Yes, the flag is inherited; consider that if you are running a
PPC binary under Rosetta on an Intel box, and it needs to execute
something that talks to the main app using Mach messages, and
that in turn needs to execute something else that does the same,
and you haven't gone to the trouble to mdeal with the byte order
issues (or one of them was a third party app).

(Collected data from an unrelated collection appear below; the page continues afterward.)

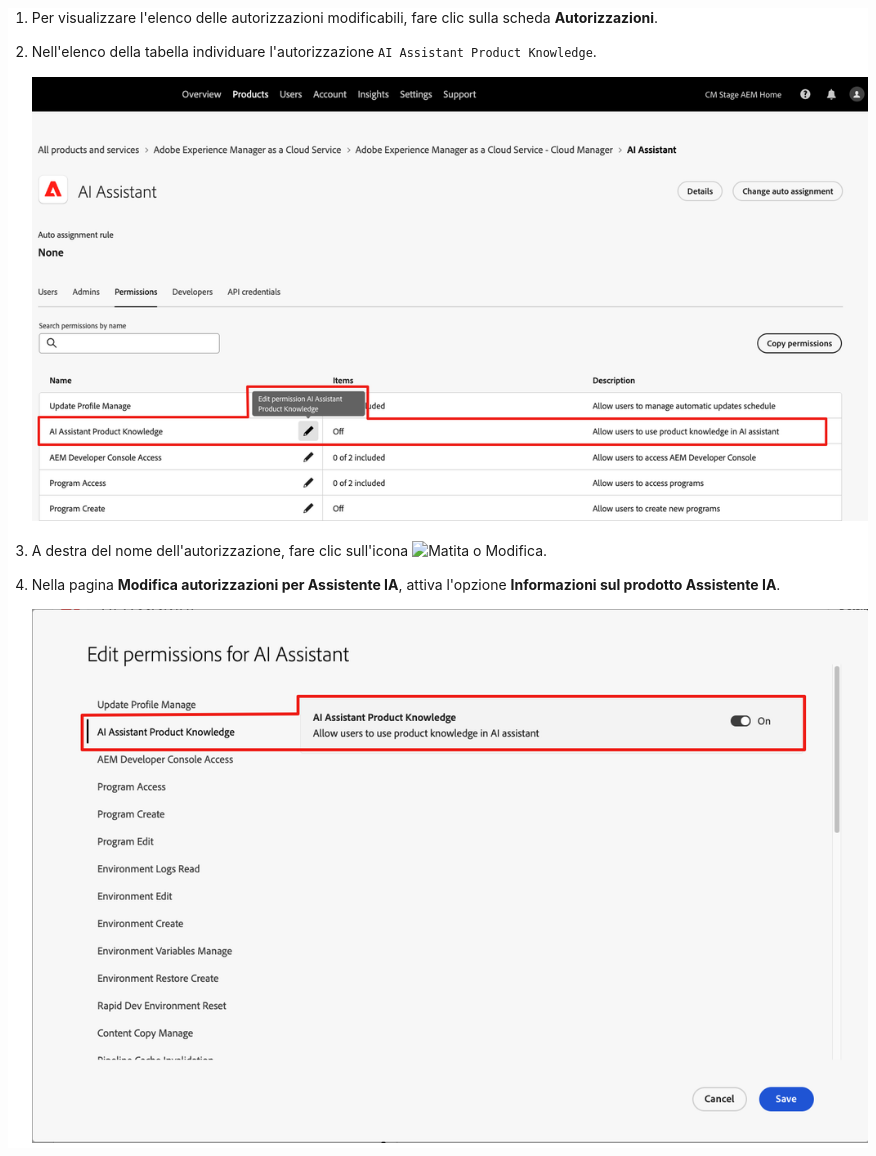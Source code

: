 1. Per visualizzare l&#39;elenco delle autorizzazioni modificabili, fare clic sulla scheda **Autorizzazioni**.

1. Nell&#39;elenco della tabella individuare l&#39;autorizzazione `AI Assistant Product Knowledge`.

   ![Scheda Autorizzazioni Assistente AI in Admin Console](/help/assets/assets-ai/ai-assistant-permission.png)

1. A destra del nome dell&#39;autorizzazione, fare clic sull&#39;icona ![Matita o Modifica](https://spectrum.adobe.com/static/icons/workflow_18/Smock_Edit_18_N.svg).

1. Nella pagina **Modifica autorizzazioni per Assistente IA**, attiva l&#39;opzione **Informazioni sul prodotto Assistente IA**.

   ![Modifica la pagina delle autorizzazioni per l&#39;opzione di attivazione/disattivazione della conoscenza del prodotto di AI Assistant](/help/assets/assets-ai/ai-assistant-prod-knowledge.png)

Thanks - seems to work just fine! Though I have one problem left:
Is there a way to force interpreters like the shell to execute ppc
code, too? As long as I call a program directly, everything works
just fine, but when called through a shell, child processes escape
the enforced Rosetta emulation...
I'm not well enough informed on the intended behaviour to answer
this. There's a skanky two step way to "make it work", which you
may or may not be interested in:
(1) Flag the shell as "Run under Rosetta" in the finder
(2) Use launch services rather than exec to start the process
There are probably other/better approaches that I don't know.
Maybe someone else can answer this, or you can contact DTS and ask.
The idea is to cross-compile OSS via Rosetta (on x86 for ppc); this
way all tests for endian etc. would behave exactly like on ppc. (The
idea is taken from scratchbox [1] which does exactly this with qemu
on Linux)
As I would like to integrate this feature into port(1) [2], flagging
the shell is not an ideal option, as we try not to touch the base OS.
And as far as my tests told me, executing programs from a Rosetta-
emulated shell does not necessarily run them in Rosetta-mode.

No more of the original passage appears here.